However, this also poses a risk to existing broadcasters (who bear the costs involved in the switch-over). Additional channels increase the costs for these broadcasters and the potential of new players further threatens their revenue streams.

 

The head of e.tv, Marcel Golding, emphasised potential risks in his presentation to Parliament in June 2008:

 

…the introduction of new channels will fragment audiences and will drive down advertising rates. It is unlikely, particularly given the current economic environment, that advertising spend available to broadcasters will increase – it is more likely that the available spend will have to be shared across more channels. As more channels mean higher costs for broadcasters, this will have an adverse affect on incumbent broadcasters.

 

Moreover, plurality and access to a wide range of channels and stations does not necessarily lead to more diversity of content. Existing policies and regulations need to be reviewed to ensure that all viewers have easy access to, for example, a range of creative South African content in the language/s of their choice. It is also important to ensure that public interest programming and programming of importance to society does not get marginalised.

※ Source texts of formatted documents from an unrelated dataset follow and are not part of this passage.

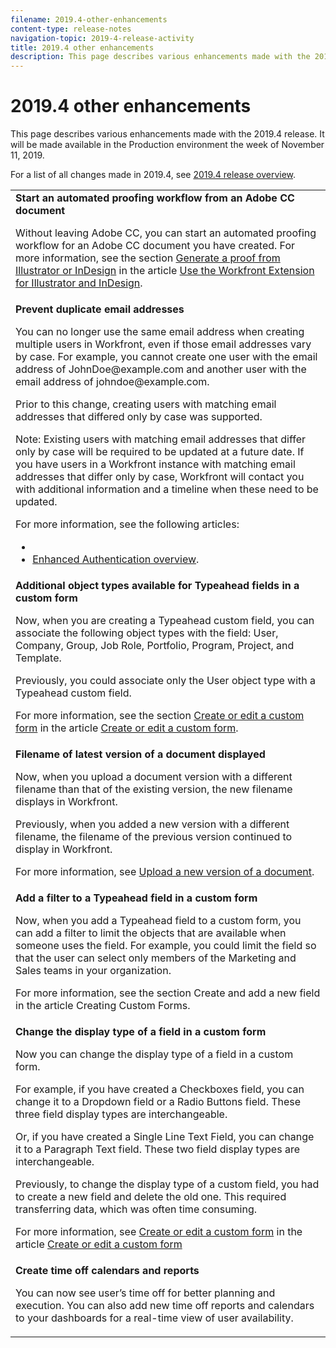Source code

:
 ```yaml
---
filename: 2019.4-other-enhancements
content-type: release-notes
navigation-topic: 2019-4-release-activity
title: 2019.4 other enhancements
description: This page describes various enhancements made with the 2019.4 release. It will be made available in the Production environment the week of November 11, 2019.
---
```


# 2019.4 other enhancements

This page describes various enhancements made with the 2019.4 release. It will be made available in the Production environment the week of November 11, 2019.

For a list of all changes made in 2019.4, see [2019.4 release overview](../../../../product-announcements/product-releases/quarterly-release-archive/2019.4-release-activity/2019.4-release-activity-overview.md).

<table> 
 <col> 
 <tbody> 
  <tr> 
   <td> <strong>Start an automated proofing workflow from an Adobe CC document</strong> <p>Without leaving Adobe CC, you can start an automated proofing workflow for an Adobe CC document you have created. For more information, see the section <a href="../../../../documents/workfront-for-adobe-creative-cloud/use-wf-adobe-cc.md#generate" class="MCXref xref" xrefformat="{para}">Generate a proof from Illustrator or InDesign</a> in the article <a href="../../../../documents/workfront-for-adobe-creative-cloud/use-wf-adobe-cc.md" class="MCXref xref" xrefformat="{para}">Use the Workfront Extension for Illustrator and InDesign</a>.</p> </td> 
  </tr> 
  <!--
   <tr data-mc-conditions="QuicksilverOrClassic.Draft mode"> 
    <td><strong>Workfront G Suite add-on</strong> <p>Now you can manage Workfront objects directly from Gmail, Google Calendar, and Google Drive.</p> <p>When you open a Workfront notification email, instantly view all information about the associated object and take actions, such as reviewing content or updating a status, without leaving your Inbox.</p> <p>When you open a non-Workfront email:</p> 
     <ul> 
      <li>Convert it into a task or issue.</li> 
      <li>Associate it with a project.</li> 
      <li>Assign it as a work item.</li> 
      <li>Add it to a work item as an update.</li> 
      <li>Upload its attachments to Workfront.</li> 
     </ul> <p>Manage Workfront objects without leaving G Suite:</p> 
     <ul> 
      <li>Post updates and replies to comments.</li> 
      <li>View and manage documents associated with a task or issue.</li> 
     </ul> <p>Access and work with object details:</p> 
     <ul> 
      <li>Read the description</li> 
      <li>View the parent object</li> 
      <li>Change the status</li> 
      <li>Access custom data</li> 
      <li>Mark it as complete.</li> 
     </ul> <p>And access your Workfront Home content, including tasks, issues, approvals, and access requests, without leaving G Suite.</p> <p>For more information, see <a href="../../../../workfront-integrations-and-apps/workfront-for-g-suite/workfront-for-gsuite.md" class="MCXref xref" xrefformat="{para}">Adobe Workfront for G Suite</a>.</p> </td> 
   </tr>
  --> 
  <tr> 
   <td> <strong>Prevent duplicate email addresses</strong> <p>You can no longer use the same email address when creating multiple users in Workfront, even if those email addresses vary by case. For example, you cannot create one user with the email address of JohnDoe@example.com and another user with the email address of johndoe@example.com. </p> <p>Prior to this change, creating users with matching email addresses that differed only by case was supported. </p> <p>Note: Existing users with matching email addresses that differ only by case will be required to be updated at a future date. If you have users in a Workfront instance with matching email addresses that differ only by case, Workfront will contact you with additional information and a timeline when these need to be updated.</p> <p>For more information, see the following articles:</p> 
    <ul> 
     <li>&nbsp;</li> 
     <li><a href="../../../../administration-and-setup/manage-workfront/security/get-started-enhanced-authentication.md" class="MCXref xref" xrefformat="{para}">Enhanced Authentication overview</a>.</li> 
    </ul> <!--<p><iframe class="vimeo-player_0" src="assets/371505632?" frameborder="0" allowfullscreen="1" width="560px" height="315px"></iframe> </p> <p><a href="https://vimeo.com/371505632/2e6938ce06" target="_blank">View this video in full-screen mode.</a> </p>--> </td> 
  </tr> 
  <tr> 
   <td> 
    <div> 
     <strong>Additional object types available for Typeahead fields in a custom form</strong> 
     <p>Now, when you are creating a Typeahead custom field, you can associate the following object types with the field: User, Company, Group, Job Role, Portfolio, Program, Project, and Template.</p> 
     <p>Previously, you could associate only the User object type with a Typeahead custom field.</p> 
     <p>For more information, see the section <a href="../../../../administration-and-setup/customize-workfront/create-manage-custom-forms/create-or-edit-a-custom-form.md#create" class="MCXref xref" xrefformat="{para}">Create or edit a custom form</a> in the article <a href="../../../../administration-and-setup/customize-workfront/create-manage-custom-forms/create-or-edit-a-custom-form.md" class="MCXref xref" xrefformat="{para}">Create or edit a custom form</a>.</p> 
     <!--<p><iframe class="vimeo-player_0" src="assets/356667806?" frameborder="0" allowfullscreen="1" width="560px" height="315px"></iframe> </p> 
     <p><a href="https://vimeo.com/356667806/bc273fcd89" target="_blank">View this video in full-screen mode.</a> </p>--> 
    </div> </td> 
  </tr> 
  <tr> 
   <td> <strong>Filename of latest version of a document displayed</strong> <p>Now, when you upload a document version with a different filename than that of the existing version, the new filename displays in Workfront.</p> <p>Previously, when you added a new version with a different filename, the filename of the previous version continued to display in Workfront.</p> <p>For more information, see <a href="../../../../documents/managing-documents/upload-new-document-version.md" class="MCXref xref" xrefformat="{para}">Upload a new version of a document</a>.</p> </td> 
  </tr> 
  <tr> 
   <td> <strong>Add a filter to a Typeahead field in a custom form</strong> <p>Now, when you add a Typeahead field to a custom form, you can add a filter to limit the objects that are available when someone uses the field. For example, you could limit the field so that the user can select only members of the Marketing and Sales teams in your organization.</p> <p>For more information, see the section Create and add a new field in the article Creating Custom Forms.</p> <!--<p><iframe class="vimeo-player_0" src="assets/364110112?" frameborder="0" allowfullscreen="1" width="560px" height="315px"></iframe> </p> <p><a href="https://vimeo.com/364110112/4972767789" target="_blank">View this video in full-screen mode.</a> </p>--> </td> 
  </tr> 
  <tr> 
   <td> 
    <div> 
     <strong>Change the display type of a field in a custom form</strong> 
     <p>Now you can change the display type of a field in a custom form.</p> 
     <p>For example, if you have created a Checkboxes field, you can change it to a Dropdown field or a Radio Buttons field. These three field display types are interchangeable.</p> 
     <p>Or, if you have created a Single Line Text Field, you can change it to a Paragraph Text field. These two field display types are interchangeable.</p> 
     <p>Previously, to change the display type of a custom field, you had to create a new field and delete the old one. This required transferring data, which was often time consuming.</p> 
     <p>For more information, see <a href="../../../../administration-and-setup/customize-workfront/create-manage-custom-forms/create-or-edit-a-custom-form.md#create" class="MCXref xref" xrefformat="{para}">Create or edit a custom form</a> in the article <a href="../../../../administration-and-setup/customize-workfront/create-manage-custom-forms/create-or-edit-a-custom-form.md" class="MCXref xref" xrefformat="{para}">Create or edit a custom form</a></p> 
     <!--<p><iframe class="vimeo-player_0" src="assets/352814469?" frameborder="0" allowfullscreen="1" width="560px" height="315px"></iframe> </p> 
     <p><a href="https://vimeo.com/352814469/e267c80c31" target="_blank">View this video in full-screen mode.</a> </p>--> 
    </div> </td> 
  </tr> 
  <tr> 
   <td> 
    <div> 
     <strong><a name="Create"></a>Create time off calendars and reports</strong> 
     <p>You can now see user’s time off for better planning and execution. You can also add new time off reports and calendars to your dashboards for a real-time view of user availability.</p> 
     <!--<p><iframe class="vimeo-player_0" src="assets/352816307?" frameborder="0" allowfullscreen="1" width="560px" height="315px"></iframe> </p><p><a href="https://vimeo.com/352816307/c9988ec54c" target="_blank">View this video in full-screen mode.</a> </p> --> 
    </div> </td> 
  </tr> 
 </tbody> 
</table>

Current laws, regulations and practice do provide some protection of viewers’ needs. These include:

The Electronic Communications Act, No 36 of 2005 (EC Act) stipulates that its primary objectives is to regulate broadcasting “in the public interest”; (Section 2). This section further outlines the following goals:

The Act defines “diversity” of broadcasting services as one of the key aims of policy and legislation. (Sec 2(s)(i)).

It provides for three tiers of broadcasting – public, commercial and community.

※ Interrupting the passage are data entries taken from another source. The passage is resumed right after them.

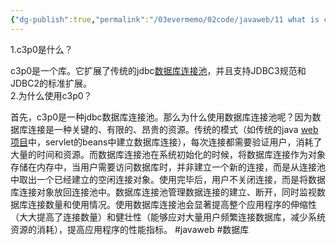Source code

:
 ```yaml
---
{"dg-publish":true,"permalink":"/03evermemo/02code/javaweb/11 what is c3p0是什么/","dgPassFrontmatter":true}
---
```


1.c3p0是什么？

c3p0是一个库。它扩展了传统的jdbc[数据库连接池](https://so.csdn.net/so/search?q=%E6%95%B0%E6%8D%AE%E5%BA%93%E8%BF%9E%E6%8E%A5%E6%B1%A0&spm=1001.2101.3001.7020)，并且支持JDBC3规范和JDBC2的标准扩展。  
2.为什么使用c3p0？

首先，c3p0是一种jdbc数据库连接池。那么为什么使用数据库连接池呢？因为数据库连接是一种关键的、有限的、昂贵的资源。传统的模式（如传统的java [web项目](https://so.csdn.net/so/search?q=web%E9%A1%B9%E7%9B%AE&spm=1001.2101.3001.7020)中，servlet的beans中建立数据库连接），每次连接都需要验证用户，消耗了大量的时间和资源。而数据库连接池在系统初始化的时候，将数据库连接作为对象存储在内存中，当用户需要访问数据库时，并非建立一个新的连接，而是从连接池中取出一个已经建立的空闲连接对象。使用完毕后，用户不关闭连接，而是将数据库连接对象放回连接池中。数据库连接池管理数据连接的建立、断开，同时监视数据库连接数量和使用情况。使用数据库连接池会显著提高整个应用程序的伸缩性（大大提高了连接数量）和健壮性（能够应对大量用户频繁连接数据库，减少系统资源的消耗），提高应用程序的性能指标。
#javaweb 
#数据库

The law also states that broadcasters must provide for regular news services, actuality programmes on matters of public interest, and programmes on political issues. (Sec 2 (s) ii EC Act). 

The EC Act stipulates that the integrity and viability of public broadcasting must be protected. (Sec 2 (t) EC Act).

Legislation emphasises the need to ensure fair competition and encourage investment and innovation (Sec 2 (d) & (f)).

Legislation further requires that in deciding on any new licence, the regulator must consider the above objectives as well as the need and demand for the suggested service. (Secs 49, 50 and 51 EC Act).

The EC Act further requires the regulator to develop regulations on the extent to which subscription broadcast services must carry … the television programmes provided by a public broadcast service licensee” (Sec 60(3)). Such “must carry” rules are aimed at ensuring that viewers can easily access public interest programming on the platform of their choice and thus protect the viability of public broadcasting. In some countries must carry rules have been extended to cover a range of free-to-air broadcasters. ICASA has initiated this process, and final regulations were published in October 2008. 

The regulator has previously only invited applications for licences after considering the impact of new services on the public interest and the market. Application processes are competitive – and thus aimed at enhancing choice and diversity for viewers and listeners. The Digital Migration Working Group has recommended that what it identifies as South Africa’s ‘public trustee model’ of broadcasting regulation should continue. This approach recognises that the spectrum is a public resource and that all broadcasters, therefore, should be required to meet identified public goals in exchange for the privilege of access to frequency. The report posits this as an alternative to a market driven approach.

 

The digital environment requires both government and the regulator to review some of the laws and regulations developed to assist in achieving the objectives of broadcasting policy in an analogue environment. Licence conditions of existing free-to-air broadcasters will also need to be evaluated in line with this. Issues which need to be reviewed include:

 

The sections of the Act that deal with ownership limitations (including those limiting the number of services that one group can control and foreign ownership limitations).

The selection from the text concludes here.